Resveratrol (2005, 2017) & Macular Degeneration
Learn more about macular degeneration recommendations
Scientists report that resveratrol, taken orally, shows up in blood samples within 10 minutes of ingestion and is able to cross the semi-permeable blood-brain and blood-ocular barriers making it a valuable micronutrient for ocular conditions such as macular degeneration.
Researchers measured the trans-resveratrol (and its metabolites) concentrations in human eyes.
The researchers noted that the antioxidant, anti-inflammatory agent abilities of resveratrol, along with its capacity to inhibit formation of extra blood vessels make it valuable as a nutrient for macular degeneration.
Scientists determined that trans-resveratrol and three metabolites of resveratrol (especially resveratrol-3-O-sulfate) were found in eye tissue ) after taking dosages orally. Theese measurements help to define dosages in future treatment of ocular disease.
Researchers: S. Wang, Z. Wang, et al,
Published: Tissue Distribution of trans-Resveratrol and Its Metabolites after Oral Administration in Human Eyes, Journal of Ophthalmology, March, 2017.
Researchers have found that moderate wine drinking and antioxidant-rich diets may decrease risk of age-related macular degeneration. Development of this and other retinal conditions, such as proliferative vitreoretinopathy (PVR), is associated with oxidative stress in the retinal pigment epithelium (RPE), where the health of the retina is maintained by providing structural and nutritional support.

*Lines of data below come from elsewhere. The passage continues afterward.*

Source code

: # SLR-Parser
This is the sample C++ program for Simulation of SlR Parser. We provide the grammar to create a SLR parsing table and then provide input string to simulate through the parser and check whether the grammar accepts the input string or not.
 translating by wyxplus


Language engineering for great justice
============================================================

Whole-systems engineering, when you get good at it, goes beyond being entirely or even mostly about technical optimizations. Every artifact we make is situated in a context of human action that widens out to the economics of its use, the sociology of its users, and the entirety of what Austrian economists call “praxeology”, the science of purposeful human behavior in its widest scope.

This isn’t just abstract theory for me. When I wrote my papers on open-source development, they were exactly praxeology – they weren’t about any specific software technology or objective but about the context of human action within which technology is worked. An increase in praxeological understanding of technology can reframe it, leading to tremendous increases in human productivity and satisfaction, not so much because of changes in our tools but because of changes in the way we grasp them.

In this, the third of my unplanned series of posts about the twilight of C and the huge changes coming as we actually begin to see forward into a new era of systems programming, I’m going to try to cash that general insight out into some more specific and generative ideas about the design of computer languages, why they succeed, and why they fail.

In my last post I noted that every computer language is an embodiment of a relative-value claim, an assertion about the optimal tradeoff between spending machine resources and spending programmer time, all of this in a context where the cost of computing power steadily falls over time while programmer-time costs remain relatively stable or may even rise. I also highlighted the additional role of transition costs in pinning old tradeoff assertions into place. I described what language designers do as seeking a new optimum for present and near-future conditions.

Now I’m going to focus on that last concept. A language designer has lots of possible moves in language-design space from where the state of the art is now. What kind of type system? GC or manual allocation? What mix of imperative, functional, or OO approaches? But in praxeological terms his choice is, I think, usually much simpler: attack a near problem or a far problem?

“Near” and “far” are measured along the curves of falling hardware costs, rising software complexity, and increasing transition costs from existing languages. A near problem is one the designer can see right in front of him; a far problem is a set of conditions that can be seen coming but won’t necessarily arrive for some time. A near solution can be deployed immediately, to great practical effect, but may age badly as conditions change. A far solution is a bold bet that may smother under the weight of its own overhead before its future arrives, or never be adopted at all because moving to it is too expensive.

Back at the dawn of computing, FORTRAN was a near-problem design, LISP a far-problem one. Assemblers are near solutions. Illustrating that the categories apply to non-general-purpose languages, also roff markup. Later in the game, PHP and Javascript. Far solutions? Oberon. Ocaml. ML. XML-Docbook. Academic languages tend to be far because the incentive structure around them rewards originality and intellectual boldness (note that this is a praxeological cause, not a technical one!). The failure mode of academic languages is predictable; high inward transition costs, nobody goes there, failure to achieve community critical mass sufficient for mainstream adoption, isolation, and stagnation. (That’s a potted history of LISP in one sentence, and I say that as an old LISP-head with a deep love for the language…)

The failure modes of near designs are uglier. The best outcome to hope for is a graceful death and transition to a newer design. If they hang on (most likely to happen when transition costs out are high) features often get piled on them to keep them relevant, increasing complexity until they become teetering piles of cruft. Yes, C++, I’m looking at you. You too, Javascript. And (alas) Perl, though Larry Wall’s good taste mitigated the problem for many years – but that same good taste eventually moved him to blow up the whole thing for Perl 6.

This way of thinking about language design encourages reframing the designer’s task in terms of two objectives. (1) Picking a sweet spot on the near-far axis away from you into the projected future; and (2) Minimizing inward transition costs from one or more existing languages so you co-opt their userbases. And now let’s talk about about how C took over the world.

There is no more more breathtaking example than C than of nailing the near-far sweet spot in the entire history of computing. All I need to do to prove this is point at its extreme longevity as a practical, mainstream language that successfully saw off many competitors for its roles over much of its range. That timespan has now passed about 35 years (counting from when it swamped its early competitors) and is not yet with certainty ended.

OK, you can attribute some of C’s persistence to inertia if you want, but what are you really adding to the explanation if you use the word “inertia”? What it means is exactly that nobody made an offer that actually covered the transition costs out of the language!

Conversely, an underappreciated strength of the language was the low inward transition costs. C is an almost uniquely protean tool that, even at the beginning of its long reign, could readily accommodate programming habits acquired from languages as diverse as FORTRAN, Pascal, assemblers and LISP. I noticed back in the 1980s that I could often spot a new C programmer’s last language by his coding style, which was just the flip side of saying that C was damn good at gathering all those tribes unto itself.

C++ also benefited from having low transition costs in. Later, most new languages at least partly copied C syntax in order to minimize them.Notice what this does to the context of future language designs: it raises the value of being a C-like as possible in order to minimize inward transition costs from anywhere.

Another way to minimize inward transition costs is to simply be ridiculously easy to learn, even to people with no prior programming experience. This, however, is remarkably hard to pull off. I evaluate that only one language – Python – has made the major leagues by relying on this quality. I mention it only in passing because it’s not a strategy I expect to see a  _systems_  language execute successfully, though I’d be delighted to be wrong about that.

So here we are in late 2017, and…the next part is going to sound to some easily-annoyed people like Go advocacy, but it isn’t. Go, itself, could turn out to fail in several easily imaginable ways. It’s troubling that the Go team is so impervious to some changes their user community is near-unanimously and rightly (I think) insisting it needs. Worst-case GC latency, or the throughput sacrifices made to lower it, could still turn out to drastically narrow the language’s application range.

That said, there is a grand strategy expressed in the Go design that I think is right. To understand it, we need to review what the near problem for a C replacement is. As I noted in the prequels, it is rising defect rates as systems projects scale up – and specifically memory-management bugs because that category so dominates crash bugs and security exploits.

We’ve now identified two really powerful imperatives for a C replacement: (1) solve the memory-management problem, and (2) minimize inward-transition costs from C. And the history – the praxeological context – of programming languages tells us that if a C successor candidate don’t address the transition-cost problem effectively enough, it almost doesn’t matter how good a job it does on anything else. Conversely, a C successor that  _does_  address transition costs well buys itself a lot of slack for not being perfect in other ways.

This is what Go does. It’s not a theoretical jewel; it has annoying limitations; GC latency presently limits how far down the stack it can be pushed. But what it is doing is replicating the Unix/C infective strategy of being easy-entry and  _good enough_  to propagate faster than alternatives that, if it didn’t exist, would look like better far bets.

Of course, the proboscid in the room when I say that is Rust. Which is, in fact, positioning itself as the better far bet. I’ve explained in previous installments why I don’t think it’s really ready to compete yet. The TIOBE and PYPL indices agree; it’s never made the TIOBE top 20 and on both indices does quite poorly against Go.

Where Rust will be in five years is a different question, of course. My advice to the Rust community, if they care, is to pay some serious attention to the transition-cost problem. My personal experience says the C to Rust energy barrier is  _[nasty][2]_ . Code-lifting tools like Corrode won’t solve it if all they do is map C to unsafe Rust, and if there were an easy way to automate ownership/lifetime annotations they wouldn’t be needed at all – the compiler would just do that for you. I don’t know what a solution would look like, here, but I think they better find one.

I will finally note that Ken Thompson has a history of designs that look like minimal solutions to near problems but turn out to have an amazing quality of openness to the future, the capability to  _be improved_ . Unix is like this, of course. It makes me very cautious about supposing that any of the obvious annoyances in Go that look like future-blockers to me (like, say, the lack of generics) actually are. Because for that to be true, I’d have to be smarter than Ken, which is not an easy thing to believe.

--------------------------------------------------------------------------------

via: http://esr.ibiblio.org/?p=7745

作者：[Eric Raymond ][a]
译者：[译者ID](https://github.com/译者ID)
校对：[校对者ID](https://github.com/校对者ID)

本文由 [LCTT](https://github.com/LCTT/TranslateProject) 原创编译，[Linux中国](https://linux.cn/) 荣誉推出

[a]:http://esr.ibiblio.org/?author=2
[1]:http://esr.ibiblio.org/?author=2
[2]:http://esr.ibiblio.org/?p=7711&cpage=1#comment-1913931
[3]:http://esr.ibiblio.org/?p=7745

The researchers indicate that resveratrol, a red wine polyphenol, may be responsible, in part, for these health benefits. To test this hypothesis, the antioxidant and antiproliferative effects of resveratrol were examined in a human RPE cell line (designated ARPE-19). The results suggest that resveratrol can reduce oxidative stress and hyperproliferation of the RPE.
Researchers: R.E. King, K.D. Kent, et al,
Published: Resveratrol reduces oxidation and proliferation of human retinal pigment epithelial cells via extracellular signal-regulated kinase inhibition, Chemico-Biological Interacttions, January, 2005.